VON MAXIMILIAN REICHLIN | 30.04.2014 17:48

Das tödliche Geschäft mit dem Berg – Sherpas auf dem Mount Everest

Erst im April sind bei einer Tour auf den Mount Everest 16 Menschen tödlich verunglückt, allesamt Angehörige des Volkes der Sherpa, die ihren Lebensunterhalt vor allem als Bergführer verdienen. Nun sollen keine weiteren Führungen auf den Mount Everest mehr durchgeführt werden. Die Sherpa haben Forderungen an die nepalesische Regierung gestellt, die mit finanzieller Unterstützung reagiert. UNI.DE über das Unglück und das Volk der Sherpa.

Die verunglückte Bergführergruppe war am 18. April auf einer Höhe von 5800 Metern von einer Lawine erfasst worden. Nur neun der Sherpas überlebten, 13 weitere wurden tot geborgen. Am darauffolgenden Sonntag wurde dann die Suche nach drei bis dahin noch vermissten Bergführern eingestellt. Die Sherpa reagierten auf dieses Unglück nun mit der Ankündigung, vorerst keine Touren mehr auf den Mount Everest zu unternehmen. Und das obwohl das Geschäft mit dem Berg eine der wichtigsten Geldquellen des Landes darstellt.

Glück als Staatsziel

Nepal gehört zu den ärmsten Regionen der Welt. Fast 40 Prozent der Einwohner lebt unterhalb der Armutsgrenze. Der Grund: Das Land hat kaum einträgliche Exportgüter. Das größte Kapital des Landes ist der Tourismus. Viele Sherpas verdienen ihren Lebensunterhalt mit den geführten Touren auf den Mount Everest. Für eine solche Führung bezahlen Touristen und Bergsteiger manchmal bis zu 40.000 Euro. So kann ein erfahrener Sherpa etwa 1000 Euro im Monat verdienen, fast doppelt so viel, wie andere Nepalesen im ganzen Jahr verdienen. Ein Teil der Einnahmen fließt in die Versicherung und die Krankenversorgung. Das ist auch nötig, denn die Arbeit als Bergführer auf dem Mount Everest birgt, wie das jüngste Unglück beweist, einige Gefahren.

Seit der Erstbesteigung des höchsten Berges der Welt durch den Neuseeländer Edmund Hillary und den Sherpa Tenzing Norgay 1953, sind bereits mehr als 300 Menschen auf dem Mount Everest tödlich verunglückt, die meisten davon waren Angehörige der Sherpa. Um die Toten, und vor allem die drei immer noch nicht gefundenen Sherpas zu ehren, haben die Bergführer nun den Boykott ausgerufen. „Für viele von uns ist es unmöglich, weiter zu klettern. So lange drei unserer Freunde im Schnee begraben liegen, kann ich mir nicht vorstellen, über sie hinwegzugehen“ sagte beispielsweise der Bergführer Dorje im Everest-Basislager. Es wurden außerdem Forderungen an die nepalesische Regierung gestellt.
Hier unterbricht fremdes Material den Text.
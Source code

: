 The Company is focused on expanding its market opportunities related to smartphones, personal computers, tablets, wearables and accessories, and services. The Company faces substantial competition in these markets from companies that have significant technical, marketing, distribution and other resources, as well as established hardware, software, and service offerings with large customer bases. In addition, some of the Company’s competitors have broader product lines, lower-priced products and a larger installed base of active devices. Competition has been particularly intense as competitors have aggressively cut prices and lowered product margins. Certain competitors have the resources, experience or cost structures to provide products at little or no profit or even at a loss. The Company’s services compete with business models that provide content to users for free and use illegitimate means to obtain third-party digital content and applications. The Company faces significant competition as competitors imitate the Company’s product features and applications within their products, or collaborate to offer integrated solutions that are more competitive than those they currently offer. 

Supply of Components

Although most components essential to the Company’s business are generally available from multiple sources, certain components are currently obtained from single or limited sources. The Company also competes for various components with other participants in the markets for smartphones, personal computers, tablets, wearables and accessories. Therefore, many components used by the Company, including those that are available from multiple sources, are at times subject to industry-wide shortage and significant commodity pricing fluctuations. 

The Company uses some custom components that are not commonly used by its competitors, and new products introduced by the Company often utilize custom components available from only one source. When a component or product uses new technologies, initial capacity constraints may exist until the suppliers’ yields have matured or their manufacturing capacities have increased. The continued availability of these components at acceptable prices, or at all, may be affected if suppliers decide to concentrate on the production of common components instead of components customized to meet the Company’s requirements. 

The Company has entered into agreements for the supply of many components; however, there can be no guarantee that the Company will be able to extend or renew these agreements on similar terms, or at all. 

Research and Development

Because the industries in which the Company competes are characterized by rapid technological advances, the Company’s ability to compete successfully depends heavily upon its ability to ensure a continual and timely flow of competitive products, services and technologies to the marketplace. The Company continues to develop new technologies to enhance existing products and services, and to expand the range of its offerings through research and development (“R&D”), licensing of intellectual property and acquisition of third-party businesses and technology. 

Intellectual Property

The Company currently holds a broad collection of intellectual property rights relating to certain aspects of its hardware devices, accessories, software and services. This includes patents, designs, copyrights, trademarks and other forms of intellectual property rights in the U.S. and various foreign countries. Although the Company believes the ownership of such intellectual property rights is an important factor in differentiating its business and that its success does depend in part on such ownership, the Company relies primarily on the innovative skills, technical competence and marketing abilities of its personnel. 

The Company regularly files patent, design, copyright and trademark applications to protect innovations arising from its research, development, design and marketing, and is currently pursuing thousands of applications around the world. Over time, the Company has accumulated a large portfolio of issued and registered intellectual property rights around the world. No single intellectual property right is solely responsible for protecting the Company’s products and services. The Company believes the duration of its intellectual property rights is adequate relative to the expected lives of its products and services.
Diese reagiert nun ebenfalls auf das Unglück, unter anderem mit einem Hilfsfond für verunglückte Bergleute, mit dessen Hilfe die Familien der Toten unterstützt werden sollen. Außerdem wurde die Krankenversicherung der Sherpa aufgestockt – auf etwa 11.000 Euro, dreimal so viel, wie zuvor. Das ist weniger, als die Sherpa gefordert hatten. Aber nicht nur deswegen verlassen immer mehr Sherpas nach dem Unglück das Basislager. Vordergründig geht es ihnen darum, ihren Kameraden Respekt zu zollen.

Der US-amerikanische Bergsteiger Ed Marzec kommentierte die Situation so: „Sie haben entschieden, dass es nicht nur um die Frage der Entschädigung geht. Sie haben vielmehr das Gefühl, dass sie als eine Art Denkmal für alle, die umkamen, den Mount Everest für dieses Jahr stilllegen sollten.“ Der Mount Everest, der auf Nepali „Stirn des Himmels“ genannt wird, fungiert mit seinen 8848 Metern Höhe also bis auf Weiteres als das größte Mahnmal der Welt. Wie lange wissen nur die Bergführer selbst. Allerdings geht man in Nepal nicht davon aus, dass es zu einem groß angelegten Streik der Sherpa kommen wird.